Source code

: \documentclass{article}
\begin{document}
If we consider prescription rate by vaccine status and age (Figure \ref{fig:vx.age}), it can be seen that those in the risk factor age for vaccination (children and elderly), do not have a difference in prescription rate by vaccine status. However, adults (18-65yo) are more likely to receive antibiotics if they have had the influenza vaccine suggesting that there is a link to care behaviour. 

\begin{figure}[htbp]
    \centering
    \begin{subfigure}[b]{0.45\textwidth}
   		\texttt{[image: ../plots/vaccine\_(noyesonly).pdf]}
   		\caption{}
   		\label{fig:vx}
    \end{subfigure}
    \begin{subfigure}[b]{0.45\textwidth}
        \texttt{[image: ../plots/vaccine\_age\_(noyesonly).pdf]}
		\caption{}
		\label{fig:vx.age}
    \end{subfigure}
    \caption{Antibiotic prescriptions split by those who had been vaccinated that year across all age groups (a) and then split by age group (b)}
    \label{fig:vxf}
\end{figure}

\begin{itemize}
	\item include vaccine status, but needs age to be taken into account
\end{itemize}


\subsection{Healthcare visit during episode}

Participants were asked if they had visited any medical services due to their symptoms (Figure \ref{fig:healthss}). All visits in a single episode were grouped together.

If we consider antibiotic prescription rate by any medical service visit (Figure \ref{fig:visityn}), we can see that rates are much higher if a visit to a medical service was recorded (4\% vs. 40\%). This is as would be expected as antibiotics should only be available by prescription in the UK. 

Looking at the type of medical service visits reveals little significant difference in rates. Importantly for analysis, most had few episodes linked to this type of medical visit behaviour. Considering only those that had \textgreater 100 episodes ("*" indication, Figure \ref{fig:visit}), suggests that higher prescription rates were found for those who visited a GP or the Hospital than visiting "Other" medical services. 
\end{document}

══════════

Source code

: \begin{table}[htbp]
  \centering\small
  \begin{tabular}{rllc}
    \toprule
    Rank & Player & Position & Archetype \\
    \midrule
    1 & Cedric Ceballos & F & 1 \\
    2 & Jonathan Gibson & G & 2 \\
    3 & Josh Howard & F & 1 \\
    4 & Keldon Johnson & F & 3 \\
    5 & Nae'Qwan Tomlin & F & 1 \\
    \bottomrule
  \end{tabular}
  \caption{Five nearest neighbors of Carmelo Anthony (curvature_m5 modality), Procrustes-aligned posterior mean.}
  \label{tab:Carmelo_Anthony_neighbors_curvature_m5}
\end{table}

══════════

What you are asked to do:
All lines in the records above with "they" need to be found and copied.

Written response:
If we consider prescription rate by vaccine status and age (Figure \ref{fig:vx.age}), it can be seen that those in the risk factor age for vaccination (children and elderly), do not have a difference in prescription rate by vaccine status. However, adults (18-65yo) are more likely to receive antibiotics if they have had the influenza vaccine suggesting that there is a link to care behaviour. 
Participants were asked if they had visited any medical services due to their symptoms (Figure \ref{fig:healthss}). All visits in a single episode were grouped together.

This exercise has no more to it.